1)  MORE MILLENNIALS. YAAAS!

skier figures

Encouraging Millennial women into skiing via She Jumps

Although the Pre Boomers and Baby Boomers (53 years plus) ski more days by far than younger generations in North America they won't live forever. But most mountain marketers have noticed that Millennials are not fervently following in the footsteps of the buoyant Baby Boomer ski market. With the pressure of student loans, marriage, babies, first homes, careers, and diverging spending priorities, Millennials are being distracted from downhill delights. Moreover, it requires two Millennials to fill each Baby Boomer's boots in terms of spending power. 

Hence the marketing challenge to attract Millennials to the mountains. Forward thinking resorts are already implementing diversification of extreme sports offerings, smaller dwellings and the latest reduced price 'Millennial Passes'. 

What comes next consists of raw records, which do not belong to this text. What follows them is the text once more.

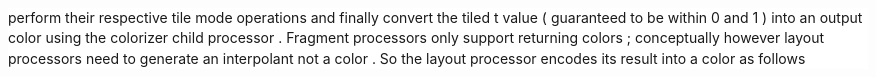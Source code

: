 perform
their
respective
tile
mode
operations
and
finally
convert
the
tiled
t
value
(
guaranteed
to
be
within
0
and
1
)
into
an
output
color
using
the
colorizer
child
processor
.
Fragment
processors
only
support
returning
colors
;
conceptually
however
layout
processors
need
to
generate
an
interpolant
not
a
color
.
So
the
layout
processor
encodes
its
result
into
a
color
as
follows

Brighton, Utah offers a $149 discount for ages 26-30 this season; Sunday RiverLoon and Sugarloaf ski hills have spearheaded a discounted season pass for ages 19-29; the Stratitude Pass at Stratton similarly serves ages 18-32;  Mt Snow and six other resorts belonging to The Peak Pass have The Drifter category for ages 18-29; and Taos features the Zia for the same age-range.

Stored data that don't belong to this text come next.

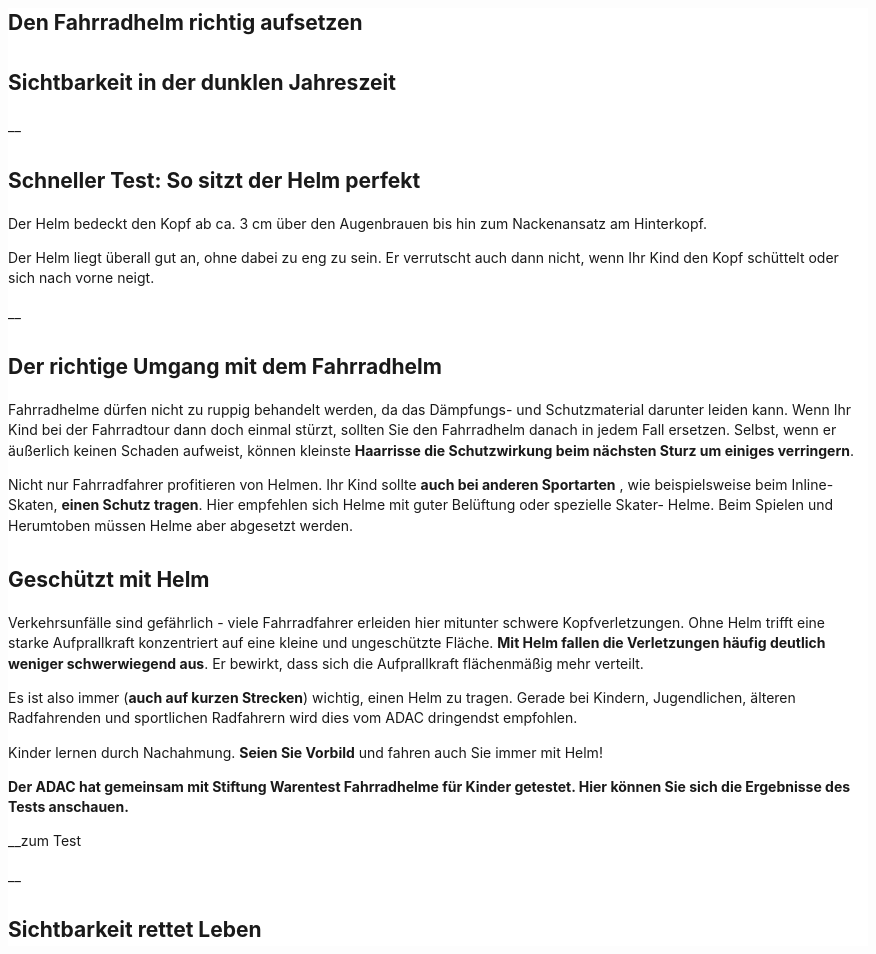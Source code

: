 ## Den Fahrradhelm richtig aufsetzen

## Sichtbarkeit in der dunklen Jahreszeit

__

## Schneller Test: So sitzt der Helm perfekt

Der Helm bedeckt den Kopf ab ca. 3 cm über den Augenbrauen bis hin zum
Nackenansatz am Hinterkopf.

Der Helm liegt überall gut an, ohne dabei zu eng zu sein. Er verrutscht auch
dann nicht, wenn Ihr Kind den Kopf schüttelt oder sich nach vorne neigt.

__

## Der richtige Umgang mit dem Fahrradhelm

Fahrradhelme dürfen nicht zu ruppig behandelt werden, da das Dämpfungs- und
Schutzmaterial darunter leiden kann. Wenn Ihr Kind bei der Fahrradtour dann
doch einmal stürzt, sollten Sie den Fahrradhelm danach in jedem Fall ersetzen.
Selbst, wenn er äußerlich keinen Schaden aufweist, können kleinste **Haarrisse
die Schutzwirkung beim nächsten Sturz um einiges verringern**.

Nicht nur Fahrradfahrer profitieren von Helmen. Ihr Kind sollte **auch bei
anderen Sportarten** , wie beispielsweise beim Inline-Skaten, **einen Schutz
tragen**. Hier empfehlen sich Helme mit guter Belüftung oder spezielle Skater-
Helme. Beim Spielen und Herumtoben müssen Helme aber abgesetzt werden.

## Geschützt mit Helm

Verkehrsunfälle sind gefährlich - viele Fahrradfahrer erleiden hier mitunter
schwere Kopfverletzungen. Ohne Helm trifft eine starke Aufprallkraft
konzentriert auf eine kleine und ungeschützte Fläche. **Mit Helm fallen die
Verletzungen häufig deutlich weniger schwerwiegend aus**. Er bewirkt, dass
sich die Aufprallkraft flächenmäßig mehr verteilt.

Es ist also immer (**auch auf kurzen Strecken**) wichtig, einen Helm zu
tragen. Gerade bei Kindern, Jugendlichen, älteren Radfahrenden und sportlichen
Radfahrern wird dies vom ADAC dringendst empfohlen.

Kinder lernen durch Nachahmung. **Seien Sie Vorbild** und fahren auch Sie
immer mit Helm!

**Der ADAC hat gemeinsam mit Stiftung Warentest Fahrradhelme für Kinder
getestet. Hier können Sie sich die Ergebnisse des Tests anschauen.**

__zum Test

__

## Sichtbarkeit rettet Leben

It's not just ski resorts encouraging Millennials. She Jumps co-founded by US pro skier Lynsey Dyer is one initiative with the mission 'to increase participation of women in outdoor activities' that attracts Millennial women (image above) with mountain events across the States from Vermont to Alaska including an Alpine Finishing School mountaineering course for skiers and splitboarders.

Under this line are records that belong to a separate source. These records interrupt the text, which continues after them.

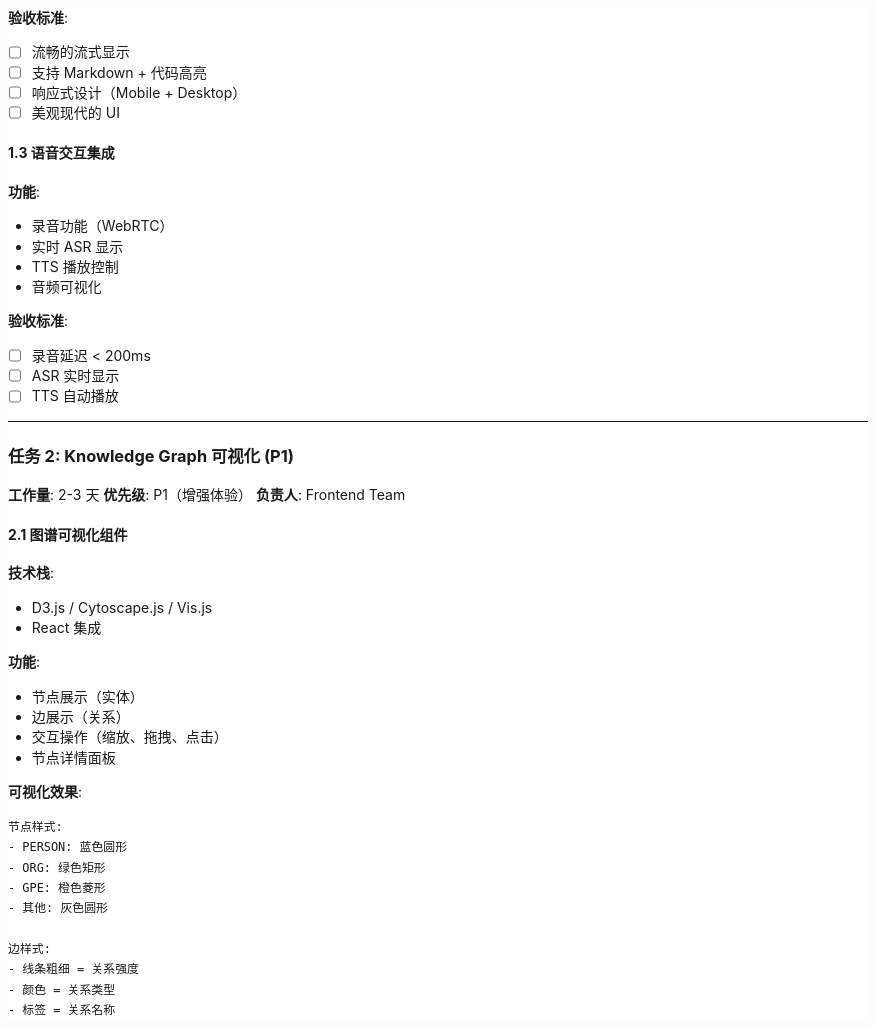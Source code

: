 **验收标准**:

- [ ] 流畅的流式显示
- [ ] 支持 Markdown + 代码高亮
- [ ] 响应式设计（Mobile + Desktop）
- [ ] 美观现代的 UI

#### 1.3 语音交互集成

**功能**:

- 录音功能（WebRTC）
- 实时 ASR 显示
- TTS 播放控制
- 音频可视化

**验收标准**:

- [ ] 录音延迟 < 200ms
- [ ] ASR 实时显示
- [ ] TTS 自动播放

---

### 任务 2: Knowledge Graph 可视化 (P1)

**工作量**: 2-3 天
**优先级**: P1（增强体验）
**负责人**: Frontend Team

#### 2.1 图谱可视化组件

**技术栈**:

- D3.js / Cytoscape.js / Vis.js
- React 集成

**功能**:

- 节点展示（实体）
- 边展示（关系）
- 交互操作（缩放、拖拽、点击）
- 节点详情面板

**可视化效果**:

```
节点样式:
- PERSON: 蓝色圆形
- ORG: 绿色矩形
- GPE: 橙色菱形
- 其他: 灰色圆形

边样式:
- 线条粗细 = 关系强度
- 颜色 = 关系类型
- 标签 = 关系名称
```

Appealing to the digital generation, skigear and clothing has gone high tech with app controlled tracking, music and battery-powered heating while ski and snowboard-themed dating apps are making it easier to keep wintersports in the family as Millennials seek like-minded life partners.

Meanwhile the Millennial mania for outdoor music events has led many resorts to set up spring festivals, following on the success of The Whistler World Ski and Snowboard Festival. These include Panorama, which launched High Notes last season and Sun Peaks which introduced Canada to Europe's Snowbombing Festival last April.

2) HAPPY, MAPPY AND YAPPY HOURS

Happy Hours have long been utilized by resorts, bars and hotels to attract attendance during low-peak times of day and season. But these are getting more competitive. Take, for example, HyFive in Canmore, Canada which has an all day, all night happy culture with ALL beers, house wines, ciders, Hi-Balls and lots of nibbles at just $5.

Attracting locals and tourists, The Limelight Lounge – in Aspen and Ketchum – hosts five hours of happy hullabaloo from 2-7pm every night with live music five of those nights. It's the centre of après ski action in Aspen, anchoring its authentic ski town persona. One Ski Hill Place, at the base of Breckenridge's Peak 8 is luring local workers as well as deal-seeking guests to its Living Room bar, with half-price happy hour drinks and appetizers from 2-6pm and then again 8-10pm every night. And Altezza atTelluride's The Peaks Resort & Spa offers duo deals from 2-6pm and 7:30-9pm nightly, right on the slopes at Mountain Village.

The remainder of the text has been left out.